*Work task*:
Your copy of the entries must be exact, and it must not include the pictures.
++++ Input records ++++
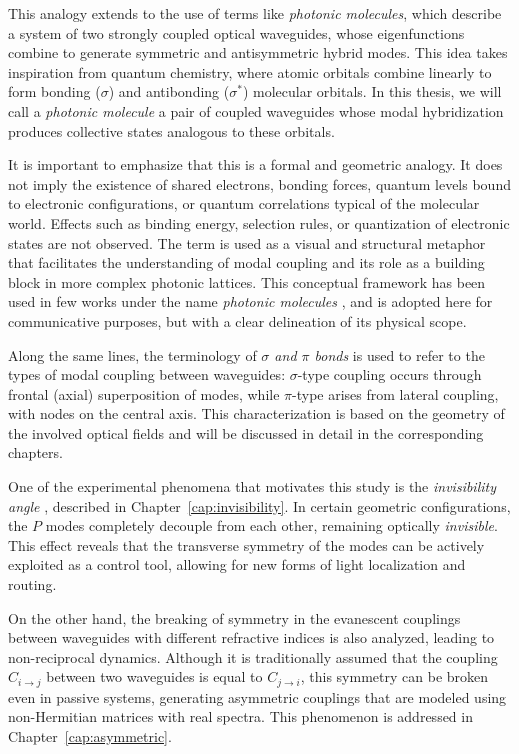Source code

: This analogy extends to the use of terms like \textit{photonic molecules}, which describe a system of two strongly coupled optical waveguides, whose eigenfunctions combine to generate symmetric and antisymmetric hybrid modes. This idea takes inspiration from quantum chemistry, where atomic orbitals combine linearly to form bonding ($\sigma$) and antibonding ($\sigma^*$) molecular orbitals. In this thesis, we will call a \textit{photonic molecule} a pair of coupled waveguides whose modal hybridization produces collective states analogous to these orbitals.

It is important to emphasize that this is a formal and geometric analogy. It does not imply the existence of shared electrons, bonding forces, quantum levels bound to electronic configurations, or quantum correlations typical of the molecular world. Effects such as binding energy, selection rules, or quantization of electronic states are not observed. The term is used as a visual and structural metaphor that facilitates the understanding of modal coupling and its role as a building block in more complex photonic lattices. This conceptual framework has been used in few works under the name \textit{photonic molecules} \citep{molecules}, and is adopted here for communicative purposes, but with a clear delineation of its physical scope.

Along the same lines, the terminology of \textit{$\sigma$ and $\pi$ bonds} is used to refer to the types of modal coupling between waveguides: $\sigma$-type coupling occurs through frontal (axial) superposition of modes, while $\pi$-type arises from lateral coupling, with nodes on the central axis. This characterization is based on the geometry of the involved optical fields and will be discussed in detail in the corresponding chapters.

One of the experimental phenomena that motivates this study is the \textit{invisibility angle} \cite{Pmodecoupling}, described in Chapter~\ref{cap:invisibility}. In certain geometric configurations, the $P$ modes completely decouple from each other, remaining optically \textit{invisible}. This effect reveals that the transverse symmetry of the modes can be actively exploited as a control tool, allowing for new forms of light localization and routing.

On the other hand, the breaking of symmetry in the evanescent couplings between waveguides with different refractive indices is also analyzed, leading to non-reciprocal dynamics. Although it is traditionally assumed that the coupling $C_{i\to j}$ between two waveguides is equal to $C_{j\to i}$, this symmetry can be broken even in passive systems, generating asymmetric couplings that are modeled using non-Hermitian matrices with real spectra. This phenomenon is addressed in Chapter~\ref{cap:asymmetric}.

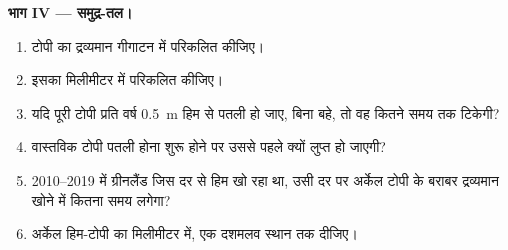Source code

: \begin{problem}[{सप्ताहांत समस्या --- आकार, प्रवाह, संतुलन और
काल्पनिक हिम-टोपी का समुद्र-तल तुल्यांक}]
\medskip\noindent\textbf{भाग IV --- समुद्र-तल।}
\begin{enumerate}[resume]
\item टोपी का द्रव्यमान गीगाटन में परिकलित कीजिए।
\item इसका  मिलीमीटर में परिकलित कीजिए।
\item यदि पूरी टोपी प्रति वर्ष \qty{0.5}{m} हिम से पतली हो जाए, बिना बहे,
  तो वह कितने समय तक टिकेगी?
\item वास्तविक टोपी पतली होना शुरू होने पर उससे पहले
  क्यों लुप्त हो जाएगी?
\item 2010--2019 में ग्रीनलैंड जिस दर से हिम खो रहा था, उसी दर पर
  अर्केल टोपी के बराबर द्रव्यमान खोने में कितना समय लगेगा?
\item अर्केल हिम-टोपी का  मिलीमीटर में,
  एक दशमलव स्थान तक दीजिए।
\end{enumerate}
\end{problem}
++++
*Solution for this task*:
Source code

: This analogy extends to the use of terms like \textit{photonic molecules}, which describe a system of two strongly coupled optical waveguides, whose eigenfunctions combine to generate symmetric and antisymmetric hybrid modes. This idea takes inspiration from quantum chemistry, where atomic orbitals combine linearly to form bonding ($\sigma$) and antibonding ($\sigma^*$) molecular orbitals. In this thesis, we will call a \textit{photonic molecule} a pair of coupled waveguides whose modal hybridization produces collective states analogous to these orbitals.

It is important to emphasize that this is a formal and geometric analogy. It does not imply the existence of shared electrons, bonding forces, quantum levels bound to electronic configurations, or quantum correlations typical of the molecular world. Effects such as binding energy, selection rules, or quantization of electronic states are not observed. The term is used as a visual and structural metaphor that facilitates the understanding of modal coupling and its role as a building block in more complex photonic lattices. This conceptual framework has been used in few works under the name \textit{photonic molecules} \citep{molecules}, and is adopted here for communicative purposes, but with a clear delineation of its physical scope.

Along the same lines, the terminology of \textit{$\sigma$ and $\pi$ bonds} is used to refer to the types of modal coupling between waveguides: $\sigma$-type coupling occurs through frontal (axial) superposition of modes, while $\pi$-type arises from lateral coupling, with nodes on the central axis. This characterization is based on the geometry of the involved optical fields and will be discussed in detail in the corresponding chapters.

One of the experimental phenomena that motivates this study is the \textit{invisibility angle} \cite{Pmodecoupling}, described in Chapter~\ref{cap:invisibility}. In certain geometric configurations, the $P$ modes completely decouple from each other, remaining optically \textit{invisible}. This effect reveals that the transverse symmetry of the modes can be actively exploited as a control tool, allowing for new forms of light localization and routing.

On the other hand, the breaking of symmetry in the evanescent couplings between waveguides with different refractive indices is also analyzed, leading to non-reciprocal dynamics. Although it is traditionally assumed that the coupling $C_{i\to j}$ between two waveguides is equal to $C_{j\to i}$, this symmetry can be broken even in passive systems, generating asymmetric couplings that are modeled using non-Hermitian matrices with real spectra. This phenomenon is addressed in Chapter~\ref{cap:asymmetric}.

Source code

: \begin{problem}[{सप्ताहांत समस्या --- आकार, प्रवाह, संतुलन और
काल्पनिक हिम-टोपी का समुद्र-तल तुल्यांक}]
\medskip\noindent\textbf{भाग IV --- समुद्र-तल।}
\begin{enumerate}[resume]
\item टोपी का द्रव्यमान गीगाटन में परिकलित कीजिए।
\item इसका  मिलीमीटर में परिकलित कीजिए।
\item यदि पूरी टोपी प्रति वर्ष \qty{0.5}{m} हिम से पतली हो जाए, बिना बहे,
  तो वह कितने समय तक टिकेगी?
\item वास्तविक टोपी पतली होना शुरू होने पर उससे पहले
  क्यों लुप्त हो जाएगी?
\item 2010--2019 में ग्रीनलैंड जिस दर से हिम खो रहा था, उसी दर पर
  अर्केल टोपी के बराबर द्रव्यमान खोने में कितना समय लगेगा?
\item अर्केल हिम-टोपी का  मिलीमीटर में,
  एक दशमलव स्थान तक दीजिए।
\end{enumerate}
\end{problem}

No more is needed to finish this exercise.